As Obama’s launched her own initiatives — like anti-obesity campaign Let’s Move and educational project Let Girls Learn — a large part of her strategy to gain support has been to embrace the power of pop culture to raise awareness of more than just those who are already keyed into the political news cycle.

“‘Where are the people?'” Obama says she asked herself. “Well, they’re not reading the op-ed pieces in the major newspapers. They’re not watching Sunday morning news talk shows. They’re doing what most people are doing: They are watching TV.”

And so she turned to TV shows that are wide-ranging in genres and audiences, from CBS’s NCISto Nickelodeon’s iCarly to NBC’s The Tonight Show Starring Jimmy Fallon. She rocked out to the song Diane Warren wrote for Let Girls Learn — “Let’s Hear It for the Girls” — on James Corden’s carpool karaoke, which boosted sales by a stunning 1,562 percent.

While she says she knows some might find the segments she appears in silly — most especially her weirdo turn on Billy Eichner’s decibel-shattering game show Billy on the Street — Obama’s also firm in her belief that humor is one of the fastest ways to connect with someone, whether in person or through a TV screen. “My view is, first you get them to laugh,” she says, “then you get them to listen.”
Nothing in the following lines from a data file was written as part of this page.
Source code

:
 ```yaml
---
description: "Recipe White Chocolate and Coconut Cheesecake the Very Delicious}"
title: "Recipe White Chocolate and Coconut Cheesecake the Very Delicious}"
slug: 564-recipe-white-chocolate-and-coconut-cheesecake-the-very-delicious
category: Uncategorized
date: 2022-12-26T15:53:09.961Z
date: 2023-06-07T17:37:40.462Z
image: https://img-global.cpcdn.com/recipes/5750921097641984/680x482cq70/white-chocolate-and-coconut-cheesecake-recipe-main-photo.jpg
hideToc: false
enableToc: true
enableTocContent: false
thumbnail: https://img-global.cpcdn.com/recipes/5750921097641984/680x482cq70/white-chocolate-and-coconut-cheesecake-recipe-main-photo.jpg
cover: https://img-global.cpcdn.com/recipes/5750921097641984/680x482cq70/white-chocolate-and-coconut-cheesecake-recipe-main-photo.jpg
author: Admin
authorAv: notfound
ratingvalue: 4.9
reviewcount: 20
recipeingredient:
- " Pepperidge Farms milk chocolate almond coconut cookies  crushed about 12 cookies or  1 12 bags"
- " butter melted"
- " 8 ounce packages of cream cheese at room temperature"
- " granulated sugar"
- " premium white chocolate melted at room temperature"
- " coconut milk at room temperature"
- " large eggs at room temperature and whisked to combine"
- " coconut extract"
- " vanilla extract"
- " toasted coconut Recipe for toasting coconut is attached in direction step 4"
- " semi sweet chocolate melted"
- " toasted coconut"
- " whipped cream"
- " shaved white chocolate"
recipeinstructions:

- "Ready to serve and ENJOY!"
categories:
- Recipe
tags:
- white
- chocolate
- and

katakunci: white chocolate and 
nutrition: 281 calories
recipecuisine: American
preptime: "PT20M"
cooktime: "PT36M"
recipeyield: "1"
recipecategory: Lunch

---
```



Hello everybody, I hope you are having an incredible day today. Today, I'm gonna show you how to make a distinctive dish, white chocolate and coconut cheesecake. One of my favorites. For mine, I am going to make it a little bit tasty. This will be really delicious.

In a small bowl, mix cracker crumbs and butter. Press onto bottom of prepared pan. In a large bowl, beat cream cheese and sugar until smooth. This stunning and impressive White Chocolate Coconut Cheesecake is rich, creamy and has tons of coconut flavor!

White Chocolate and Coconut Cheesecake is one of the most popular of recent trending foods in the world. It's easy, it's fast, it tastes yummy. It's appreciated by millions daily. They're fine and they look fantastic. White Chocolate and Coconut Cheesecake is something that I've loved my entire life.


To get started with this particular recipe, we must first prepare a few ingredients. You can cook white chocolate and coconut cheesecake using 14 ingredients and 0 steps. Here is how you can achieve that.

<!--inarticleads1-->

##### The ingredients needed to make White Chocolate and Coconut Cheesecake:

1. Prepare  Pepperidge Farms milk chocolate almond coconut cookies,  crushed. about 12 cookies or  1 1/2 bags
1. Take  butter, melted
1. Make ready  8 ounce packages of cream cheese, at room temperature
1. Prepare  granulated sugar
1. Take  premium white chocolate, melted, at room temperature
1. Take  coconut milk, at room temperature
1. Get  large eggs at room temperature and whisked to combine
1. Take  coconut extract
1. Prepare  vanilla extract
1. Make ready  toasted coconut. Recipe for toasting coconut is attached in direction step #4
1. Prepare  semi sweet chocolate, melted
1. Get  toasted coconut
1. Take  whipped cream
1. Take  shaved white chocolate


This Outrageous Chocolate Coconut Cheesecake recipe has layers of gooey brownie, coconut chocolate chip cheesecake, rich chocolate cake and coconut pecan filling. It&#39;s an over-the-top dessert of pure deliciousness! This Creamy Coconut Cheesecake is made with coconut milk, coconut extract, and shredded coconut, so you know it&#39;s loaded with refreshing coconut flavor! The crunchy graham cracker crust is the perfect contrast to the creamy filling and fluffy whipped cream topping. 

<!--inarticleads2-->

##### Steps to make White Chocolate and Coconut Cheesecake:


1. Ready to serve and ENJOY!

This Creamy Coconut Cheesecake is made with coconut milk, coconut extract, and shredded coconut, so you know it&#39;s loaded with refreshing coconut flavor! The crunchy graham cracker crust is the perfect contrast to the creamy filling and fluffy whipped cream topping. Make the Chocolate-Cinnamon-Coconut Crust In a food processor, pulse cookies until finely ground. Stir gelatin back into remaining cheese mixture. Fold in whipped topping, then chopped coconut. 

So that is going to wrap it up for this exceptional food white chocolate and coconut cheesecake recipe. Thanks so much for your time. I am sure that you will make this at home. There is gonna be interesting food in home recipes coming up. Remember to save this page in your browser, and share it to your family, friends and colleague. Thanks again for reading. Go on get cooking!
Obama recognizes that she’s “a product of pop culture.” When she was 10, she tells Variety, The Mary Tyler Moore Show made her realize that a single woman could prize her career and not need a husband at the end of the tunnel. Today, she says, she fervently believes in the power of pop culture to show people lives they might not have considered before — or to validate the lives they’re already living.

“For so many people, television and movies may be the only way they understand people who aren’t like them,” Obama says. “I come across many little black girls who [have] come up to me over the course of this 7½ years with tears in their eyes, and they say:”Thank you for being a role model for me. I don’t see educated black women on TV, and the fact that you’re first lady validates who I am.'”

That awe at seeing anyone remotely like herself represented in media is why she believes media that shows a wider range of experiences to be so important:

We’re not new. We’re not special. People who come from intact families who are educated, who have values, who care for their kids, who raise their kids — if you don’t see that on TV, and you don’t live in communities with people like me, you never know who we are, and you can make and be susceptible to all sorts of assumptions and stereotypes and biases, based on nothing but what you see and hear on TV. So it becomes very important for the world to see different images of each other, so that, again, we can develop empathy and understanding.

…that is particularly true in a country where there are still millions of people who live in communities where they can live their whole lives not having contact or exposure with people who aren’t like them, whether that is race or religion or simply lifestyle. The only way that millions of people get to know other folks and the way they live … is through the power of television and movies.”